By the end of Ayya Khema’s autobiography, one envies this woman who has lived many lives and who has the gift of absolute conviction. Born Ilse Rosenthal to a prosperous German Jewish family in 1923, Khema becomes refugee, housewife, mother, divorcee, world traveler, and even a farmer before finding Buddhism in middle age and diving into it with typical decisiveness.

Most of her relatives are murdered by Nazis, but in 1939 Khema escapes to Scotland, where a Jewish family takes her in as a servant. Soon she’s left them, circumnavigating the war-torn seas on a Japanese freighter to reunite with her parents in China. She survives bombing and her father’s death. After the war, she begins a “totally normal life” in California. Readers may be forgiven for thinking she’s lived through enough dramas already, but this is only the third chapter.

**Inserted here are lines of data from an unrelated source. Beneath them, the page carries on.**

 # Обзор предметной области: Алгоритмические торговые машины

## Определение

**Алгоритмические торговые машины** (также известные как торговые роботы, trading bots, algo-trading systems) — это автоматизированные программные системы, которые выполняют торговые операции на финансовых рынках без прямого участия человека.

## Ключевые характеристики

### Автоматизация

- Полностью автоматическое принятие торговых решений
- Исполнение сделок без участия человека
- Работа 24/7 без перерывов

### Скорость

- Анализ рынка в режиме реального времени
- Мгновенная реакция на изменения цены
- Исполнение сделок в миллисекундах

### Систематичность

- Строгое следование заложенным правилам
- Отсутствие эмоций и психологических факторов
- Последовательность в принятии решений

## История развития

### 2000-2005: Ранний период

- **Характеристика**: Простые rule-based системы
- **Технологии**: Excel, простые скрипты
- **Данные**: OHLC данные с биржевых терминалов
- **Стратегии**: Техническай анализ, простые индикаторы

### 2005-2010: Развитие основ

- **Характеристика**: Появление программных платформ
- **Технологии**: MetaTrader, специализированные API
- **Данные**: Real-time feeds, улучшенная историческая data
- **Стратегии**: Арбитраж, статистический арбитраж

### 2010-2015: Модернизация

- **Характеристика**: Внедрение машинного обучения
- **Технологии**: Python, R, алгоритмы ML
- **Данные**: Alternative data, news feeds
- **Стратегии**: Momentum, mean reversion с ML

“Life takes its own strange paths,” Khema explains when an old male friend from her childhood in Germany reenters her life. “In Buddhism, we speak in cases like these of karmic links. At our first meeting, [Gerd and I] already saw that we were both on a quest for meaning in life. This encounter gave me deep courage… I decided to take the big step of facing things on my own.” She leaves her first husband for Gerd. With her youngest child, they drive through South America, run aground in the Amazon, build a dam in Pakistan, and eventually breed ponies in Australia.

It is a rich life, and Khema writes it well (one of her many jobs was as a journalist). Her style is personal, lively, opinionated, and informative. Though she delights in surfaces, one senses that outward adventures are only a means for developing her inner life. “I have learned to find certainty within myself wherever I go,” she declares. “And I have learned that people are the same everywhere. All of them want to be happy and none of them are…Life is a long process of letting go.” In Australia, she meets her first meditation teacher, a Buddhist monk named Phra Khantipalo, and takes to Buddhism. “This becomes my ruling idea,” she tells us, and she now embraces Buddhism over devotion to her husband, who eventually leaves her.

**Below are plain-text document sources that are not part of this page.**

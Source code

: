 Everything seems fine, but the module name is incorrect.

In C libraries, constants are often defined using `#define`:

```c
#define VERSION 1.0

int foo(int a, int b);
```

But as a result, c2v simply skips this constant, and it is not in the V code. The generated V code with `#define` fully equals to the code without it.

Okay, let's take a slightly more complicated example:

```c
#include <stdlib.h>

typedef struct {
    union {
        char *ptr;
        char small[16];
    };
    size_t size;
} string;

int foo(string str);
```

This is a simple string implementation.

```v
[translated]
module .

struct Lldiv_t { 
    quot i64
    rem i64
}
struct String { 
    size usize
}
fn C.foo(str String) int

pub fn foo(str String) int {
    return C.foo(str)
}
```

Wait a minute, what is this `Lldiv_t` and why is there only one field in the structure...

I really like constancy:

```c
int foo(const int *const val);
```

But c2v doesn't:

Khema interprets her life with a resounding certainty. Of course, to establish the meanings of one’s life is the right and obligation of any autobiographer. Still, readers will wonder how character, ego, and circumstance may have influenced her discoveries and may see these meanings as influenced choices, rather than as inevitably discovered truths (as Khema seems to do).

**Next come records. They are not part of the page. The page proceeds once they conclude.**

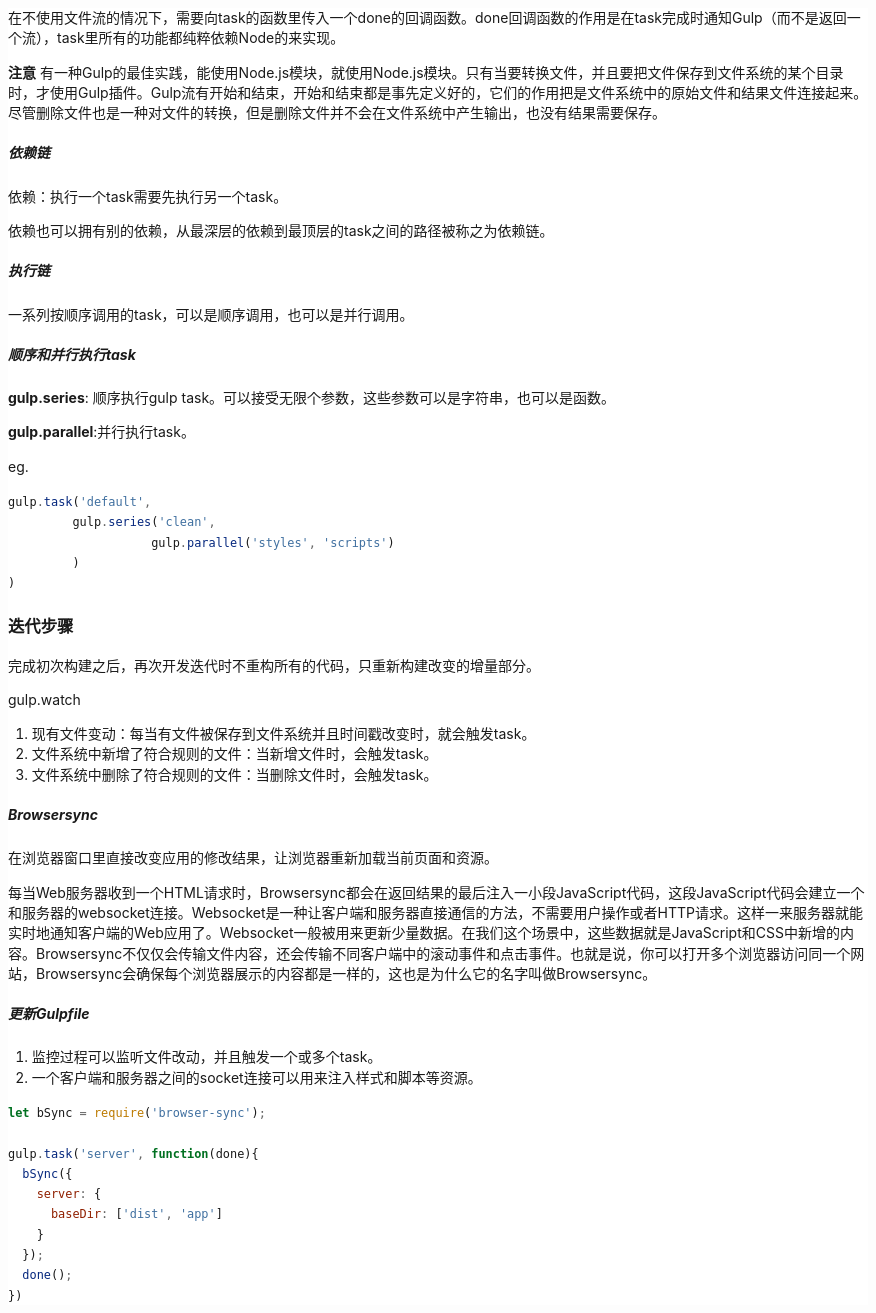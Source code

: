在不使用文件流的情况下，需要向task的函数里传入一个done的回调函数。done回调函数的作用是在task完成时通知Gulp（而不是返回一个流），task里所有的功能都纯粹依赖Node的来实现。

**注意** 有一种Gulp的最佳实践，能使用Node.js模块，就使用Node.js模块。只有当要转换文件，并且要把文件保存到文件系统的某个目录时，才使用Gulp插件。Gulp流有开始和结束，开始和结束都是事先定义好的，它们的作用把是文件系统中的原始文件和结果文件连接起来。尽管删除文件也是一种对文件的转换，但是删除文件并不会在文件系统中产生输出，也没有结果需要保存。

##### 依赖链

依赖：执行一个task需要先执行另一个task。

依赖也可以拥有别的依赖，从最深层的依赖到最顶层的task之间的路径被称之为依赖链。

##### 执行链

一系列按顺序调用的task，可以是顺序调用，也可以是并行调用。

##### 顺序和并行执行task

**gulp.series**: 顺序执行gulp task。可以接受无限个参数，这些参数可以是字符串，也可以是函数。

**gulp.parallel**:并行执行task。

eg.

```javascript
gulp.task('default',
         gulp.series('clean',
                    gulp.parallel('styles', 'scripts')
         )
)
```

### 迭代步骤

完成初次构建之后，再次开发迭代时不重构所有的代码，只重新构建改变的增量部分。

gulp.watch

1. 现有文件变动：每当有文件被保存到文件系统并且时间戳改变时，就会触发task。
2. 文件系统中新增了符合规则的文件：当新增文件时，会触发task。
3. 文件系统中删除了符合规则的文件：当删除文件时，会触发task。

##### Browsersync

在浏览器窗口里直接改变应用的修改结果，让浏览器重新加载当前页面和资源。

每当Web服务器收到一个HTML请求时，Browsersync都会在返回结果的最后注入一小段JavaScript代码，这段JavaScript代码会建立一个和服务器的websocket连接。Websocket是一种让客户端和服务器直接通信的方法，不需要用户操作或者HTTP请求。这样一来服务器就能实时地通知客户端的Web应用了。Websocket一般被用来更新少量数据。在我们这个场景中，这些数据就是JavaScript和CSS中新增的内容。Browsersync不仅仅会传输文件内容，还会传输不同客户端中的滚动事件和点击事件。也就是说，你可以打开多个浏览器访问同一个网站，Browsersync会确保每个浏览器展示的内容都是一样的，这也是为什么它的名字叫做Browsersync。

##### 更新Gulpfile

1. 监控过程可以监听文件改动，并且触发一个或多个task。
2. 一个客户端和服务器之间的socket连接可以用来注入样式和脚本等资源。

```javascript
let bSync = require('browser-sync');

gulp.task('server', function(done){
  bSync({
    server: {
      baseDir: ['dist', 'app']
    }
  });
  done();
})
```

She disposes of her internal problems with singular efficiency. She sees that hating Germans for the Holocaust would damage her, fill her with negative emotion—so she simply does not hate them. Readers may envy her clarity and muse about how good it is when will, joined with Buddhist philosophy, becomes a potent medicine against loss, uncertainty, despair, and doubt. Strangely, though, Khema’s obduracy also inspires us to wonder whether there’s a shadow story to be told about all that was crushed and left behind as this formidable character has steamed through life. One might even ask why she felt such a need to employ her uncompromising will. Perhaps her vulnerability is disguised within decisiveness itself.

Having sated herself with adventures, husbands, travel, children, and occupations, Khema is already a grandmother when she takes the robes of a Buddhist nun in 1979. Renouncing the world seems an appropriate gesture, not only because she has discovered her true path, but also as the final exploration of an adventuress. She is a dynamic renunciate, founding a nunnery, reviving concentration practices, and working to support women’s rights within traditional Buddhist orders. Eventually she takes full ordination as a bhikkhuni.

Clearly, her strength of mind has served her, not only as an individual who must, like all of us, face and negotiate the vicissitudes of life, but also as an autobiographer. Khema can be lyrical and amusing, but she never gets lost in the sound of her own voice. Her evaluations of herself and of others are decisive and unapologetic: “It was hard to see him as an enlightened person, ” she says at one point of an Indian saint. This makes the reading of her life extremely entertaining. Though one may not always agree with her, one always has the feeling that Khema is trustworthy in giving us her best. She would not presume to waste our time, just as she did not waste her own.